WHAT THIS TASK INVOLVES:
Find and return every line of the data that contains the word "analysis".
++++ SOURCE INFORMATION ++++
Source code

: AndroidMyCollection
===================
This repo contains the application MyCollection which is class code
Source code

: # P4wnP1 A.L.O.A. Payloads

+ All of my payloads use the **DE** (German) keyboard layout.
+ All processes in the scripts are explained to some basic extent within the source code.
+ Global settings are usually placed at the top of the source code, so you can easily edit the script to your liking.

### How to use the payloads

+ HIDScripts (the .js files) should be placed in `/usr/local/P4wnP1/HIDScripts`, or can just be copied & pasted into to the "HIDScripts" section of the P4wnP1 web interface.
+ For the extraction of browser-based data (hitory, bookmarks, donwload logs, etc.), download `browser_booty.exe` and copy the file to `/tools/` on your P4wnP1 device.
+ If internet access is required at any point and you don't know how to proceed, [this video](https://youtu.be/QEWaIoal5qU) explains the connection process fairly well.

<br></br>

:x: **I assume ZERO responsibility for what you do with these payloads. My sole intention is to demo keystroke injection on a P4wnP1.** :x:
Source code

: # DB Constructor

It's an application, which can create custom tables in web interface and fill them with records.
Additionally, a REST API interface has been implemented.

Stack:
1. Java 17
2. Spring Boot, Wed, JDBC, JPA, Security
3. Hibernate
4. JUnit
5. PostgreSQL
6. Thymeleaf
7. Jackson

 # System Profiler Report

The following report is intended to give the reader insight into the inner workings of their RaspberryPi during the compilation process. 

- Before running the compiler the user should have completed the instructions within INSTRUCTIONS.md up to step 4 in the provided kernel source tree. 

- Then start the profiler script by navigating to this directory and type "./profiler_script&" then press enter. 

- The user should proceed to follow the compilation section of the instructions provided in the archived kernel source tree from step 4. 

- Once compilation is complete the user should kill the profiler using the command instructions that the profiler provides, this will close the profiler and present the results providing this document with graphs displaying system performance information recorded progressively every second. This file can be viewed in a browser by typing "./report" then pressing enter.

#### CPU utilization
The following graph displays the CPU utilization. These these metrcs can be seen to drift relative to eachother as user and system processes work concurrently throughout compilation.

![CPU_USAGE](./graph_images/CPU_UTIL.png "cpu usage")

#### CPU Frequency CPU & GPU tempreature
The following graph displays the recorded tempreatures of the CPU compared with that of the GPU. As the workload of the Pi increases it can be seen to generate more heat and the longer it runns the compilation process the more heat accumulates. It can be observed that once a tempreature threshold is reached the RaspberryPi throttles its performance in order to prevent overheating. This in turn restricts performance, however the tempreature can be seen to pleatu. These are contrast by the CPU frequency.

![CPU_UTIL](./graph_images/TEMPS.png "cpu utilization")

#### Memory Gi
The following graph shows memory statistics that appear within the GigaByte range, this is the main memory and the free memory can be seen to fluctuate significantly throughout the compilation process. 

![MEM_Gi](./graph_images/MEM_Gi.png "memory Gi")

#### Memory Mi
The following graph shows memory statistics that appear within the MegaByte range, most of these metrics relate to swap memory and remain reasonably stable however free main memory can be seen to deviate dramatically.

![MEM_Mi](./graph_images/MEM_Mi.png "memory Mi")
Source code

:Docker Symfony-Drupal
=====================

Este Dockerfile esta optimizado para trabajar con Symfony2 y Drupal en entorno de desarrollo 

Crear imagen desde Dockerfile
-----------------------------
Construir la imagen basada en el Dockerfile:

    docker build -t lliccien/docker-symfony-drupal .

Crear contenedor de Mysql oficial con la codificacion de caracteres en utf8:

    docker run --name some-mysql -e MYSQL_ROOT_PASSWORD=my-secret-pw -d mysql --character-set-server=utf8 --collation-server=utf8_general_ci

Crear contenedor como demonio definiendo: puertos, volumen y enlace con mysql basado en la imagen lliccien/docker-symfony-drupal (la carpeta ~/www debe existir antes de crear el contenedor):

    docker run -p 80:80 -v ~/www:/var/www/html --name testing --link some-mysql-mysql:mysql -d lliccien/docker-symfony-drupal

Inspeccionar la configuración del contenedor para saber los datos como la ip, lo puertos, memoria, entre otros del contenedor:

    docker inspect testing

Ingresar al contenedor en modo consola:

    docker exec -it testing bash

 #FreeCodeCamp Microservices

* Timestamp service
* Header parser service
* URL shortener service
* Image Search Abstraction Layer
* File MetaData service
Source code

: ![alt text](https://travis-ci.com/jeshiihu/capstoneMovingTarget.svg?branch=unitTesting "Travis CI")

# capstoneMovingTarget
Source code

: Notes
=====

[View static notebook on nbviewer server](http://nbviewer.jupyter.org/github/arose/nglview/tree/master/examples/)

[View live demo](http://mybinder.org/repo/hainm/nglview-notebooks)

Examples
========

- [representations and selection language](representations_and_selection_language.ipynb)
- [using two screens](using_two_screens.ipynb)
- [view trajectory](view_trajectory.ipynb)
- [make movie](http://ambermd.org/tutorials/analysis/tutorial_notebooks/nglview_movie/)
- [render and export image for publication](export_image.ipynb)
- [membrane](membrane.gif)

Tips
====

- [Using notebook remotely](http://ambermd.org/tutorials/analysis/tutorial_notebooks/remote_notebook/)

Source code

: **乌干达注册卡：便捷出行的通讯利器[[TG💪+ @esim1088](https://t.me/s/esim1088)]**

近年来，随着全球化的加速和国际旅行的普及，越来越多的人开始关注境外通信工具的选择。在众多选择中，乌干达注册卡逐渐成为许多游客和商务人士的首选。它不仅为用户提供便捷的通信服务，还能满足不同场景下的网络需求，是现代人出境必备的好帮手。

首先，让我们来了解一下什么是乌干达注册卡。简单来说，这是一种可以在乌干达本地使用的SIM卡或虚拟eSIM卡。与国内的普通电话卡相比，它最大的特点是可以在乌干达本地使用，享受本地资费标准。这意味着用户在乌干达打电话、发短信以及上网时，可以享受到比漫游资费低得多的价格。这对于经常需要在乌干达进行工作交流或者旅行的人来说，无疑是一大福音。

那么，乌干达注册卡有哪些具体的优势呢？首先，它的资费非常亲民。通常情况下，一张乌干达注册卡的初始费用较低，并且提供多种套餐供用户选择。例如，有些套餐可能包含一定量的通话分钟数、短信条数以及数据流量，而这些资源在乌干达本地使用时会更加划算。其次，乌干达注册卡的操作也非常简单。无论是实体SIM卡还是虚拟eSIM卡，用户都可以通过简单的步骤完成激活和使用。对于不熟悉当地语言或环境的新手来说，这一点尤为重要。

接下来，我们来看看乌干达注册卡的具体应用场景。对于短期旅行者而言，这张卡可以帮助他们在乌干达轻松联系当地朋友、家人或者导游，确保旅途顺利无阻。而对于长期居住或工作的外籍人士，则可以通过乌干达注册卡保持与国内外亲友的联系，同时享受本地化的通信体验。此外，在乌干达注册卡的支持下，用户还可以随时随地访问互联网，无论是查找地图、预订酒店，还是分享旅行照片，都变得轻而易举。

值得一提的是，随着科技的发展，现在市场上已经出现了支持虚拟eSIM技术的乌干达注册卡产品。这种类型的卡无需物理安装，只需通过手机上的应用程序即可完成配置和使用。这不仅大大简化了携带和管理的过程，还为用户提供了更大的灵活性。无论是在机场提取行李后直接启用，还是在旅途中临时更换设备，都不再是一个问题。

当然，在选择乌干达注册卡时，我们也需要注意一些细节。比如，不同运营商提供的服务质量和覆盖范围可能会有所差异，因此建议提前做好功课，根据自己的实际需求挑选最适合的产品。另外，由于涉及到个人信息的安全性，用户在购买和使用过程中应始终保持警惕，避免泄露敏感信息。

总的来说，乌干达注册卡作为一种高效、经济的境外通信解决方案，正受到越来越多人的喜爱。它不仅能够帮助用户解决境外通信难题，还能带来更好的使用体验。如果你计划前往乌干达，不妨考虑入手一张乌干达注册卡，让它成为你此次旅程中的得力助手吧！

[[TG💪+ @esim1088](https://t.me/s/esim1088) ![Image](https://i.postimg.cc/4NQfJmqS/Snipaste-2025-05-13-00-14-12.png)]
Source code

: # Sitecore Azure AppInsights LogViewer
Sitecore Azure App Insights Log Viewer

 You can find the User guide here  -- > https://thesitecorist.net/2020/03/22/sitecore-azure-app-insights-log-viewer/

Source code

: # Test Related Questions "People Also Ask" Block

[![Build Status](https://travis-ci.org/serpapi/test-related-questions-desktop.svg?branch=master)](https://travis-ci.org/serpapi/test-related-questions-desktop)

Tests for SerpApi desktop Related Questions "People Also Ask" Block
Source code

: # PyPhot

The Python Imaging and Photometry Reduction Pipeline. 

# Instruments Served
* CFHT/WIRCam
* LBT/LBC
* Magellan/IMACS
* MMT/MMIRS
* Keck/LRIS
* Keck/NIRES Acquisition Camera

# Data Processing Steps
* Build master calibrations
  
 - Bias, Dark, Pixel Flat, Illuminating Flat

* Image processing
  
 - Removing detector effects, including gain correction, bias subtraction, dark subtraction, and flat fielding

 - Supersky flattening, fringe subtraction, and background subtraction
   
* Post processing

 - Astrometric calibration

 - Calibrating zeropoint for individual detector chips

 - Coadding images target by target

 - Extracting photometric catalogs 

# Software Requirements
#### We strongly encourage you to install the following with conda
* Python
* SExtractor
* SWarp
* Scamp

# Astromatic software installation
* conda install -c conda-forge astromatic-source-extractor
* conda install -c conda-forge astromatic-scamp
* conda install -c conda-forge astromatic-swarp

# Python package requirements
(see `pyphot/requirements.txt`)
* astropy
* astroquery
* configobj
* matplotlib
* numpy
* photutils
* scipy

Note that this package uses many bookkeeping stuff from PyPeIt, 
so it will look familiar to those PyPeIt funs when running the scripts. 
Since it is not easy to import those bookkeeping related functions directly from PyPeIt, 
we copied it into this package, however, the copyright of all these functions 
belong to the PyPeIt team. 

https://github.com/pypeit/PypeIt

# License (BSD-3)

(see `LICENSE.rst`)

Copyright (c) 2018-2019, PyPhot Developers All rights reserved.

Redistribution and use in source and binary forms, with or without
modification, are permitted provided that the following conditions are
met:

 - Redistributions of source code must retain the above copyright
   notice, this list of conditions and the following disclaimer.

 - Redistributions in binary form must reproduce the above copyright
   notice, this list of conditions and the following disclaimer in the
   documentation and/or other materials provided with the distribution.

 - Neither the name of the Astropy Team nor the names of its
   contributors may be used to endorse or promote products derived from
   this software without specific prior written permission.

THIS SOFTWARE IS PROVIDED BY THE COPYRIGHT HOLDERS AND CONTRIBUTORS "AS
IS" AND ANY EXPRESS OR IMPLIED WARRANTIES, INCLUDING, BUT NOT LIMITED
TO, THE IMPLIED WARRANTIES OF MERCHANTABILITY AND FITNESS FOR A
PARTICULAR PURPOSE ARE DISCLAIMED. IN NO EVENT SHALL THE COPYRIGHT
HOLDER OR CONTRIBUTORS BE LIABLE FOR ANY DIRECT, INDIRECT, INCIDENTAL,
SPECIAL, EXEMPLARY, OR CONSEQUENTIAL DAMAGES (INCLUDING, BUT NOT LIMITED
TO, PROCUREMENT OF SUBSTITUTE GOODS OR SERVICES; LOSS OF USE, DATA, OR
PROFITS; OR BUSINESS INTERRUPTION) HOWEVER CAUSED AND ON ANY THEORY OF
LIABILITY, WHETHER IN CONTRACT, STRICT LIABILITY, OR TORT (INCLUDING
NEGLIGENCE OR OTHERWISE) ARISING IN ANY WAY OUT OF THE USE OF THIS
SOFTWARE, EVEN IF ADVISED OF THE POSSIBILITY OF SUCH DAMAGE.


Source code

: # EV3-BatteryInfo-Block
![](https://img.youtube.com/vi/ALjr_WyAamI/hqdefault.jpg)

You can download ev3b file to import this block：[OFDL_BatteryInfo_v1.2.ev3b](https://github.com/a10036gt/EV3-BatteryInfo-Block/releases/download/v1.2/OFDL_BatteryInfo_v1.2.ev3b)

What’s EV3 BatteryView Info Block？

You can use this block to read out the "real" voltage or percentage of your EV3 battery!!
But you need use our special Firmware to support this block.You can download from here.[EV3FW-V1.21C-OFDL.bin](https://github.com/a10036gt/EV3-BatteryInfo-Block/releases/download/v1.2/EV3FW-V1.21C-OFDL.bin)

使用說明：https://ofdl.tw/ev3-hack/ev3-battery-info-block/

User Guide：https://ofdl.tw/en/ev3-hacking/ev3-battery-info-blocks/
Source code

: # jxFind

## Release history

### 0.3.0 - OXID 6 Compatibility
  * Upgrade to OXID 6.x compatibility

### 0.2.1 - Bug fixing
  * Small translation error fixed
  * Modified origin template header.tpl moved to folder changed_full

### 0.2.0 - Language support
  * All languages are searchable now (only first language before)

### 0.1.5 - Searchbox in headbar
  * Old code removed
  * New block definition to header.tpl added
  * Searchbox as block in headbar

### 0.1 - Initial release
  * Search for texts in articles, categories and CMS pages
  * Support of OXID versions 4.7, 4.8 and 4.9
++++
ANSWER SPACE:
- [make movie](http://ambermd.org/tutorials/analysis/tutorial_notebooks/nglview_movie/)
- [Using notebook remotely](http://ambermd.org/tutorials/analysis/tutorial_notebooks/remote_notebook/)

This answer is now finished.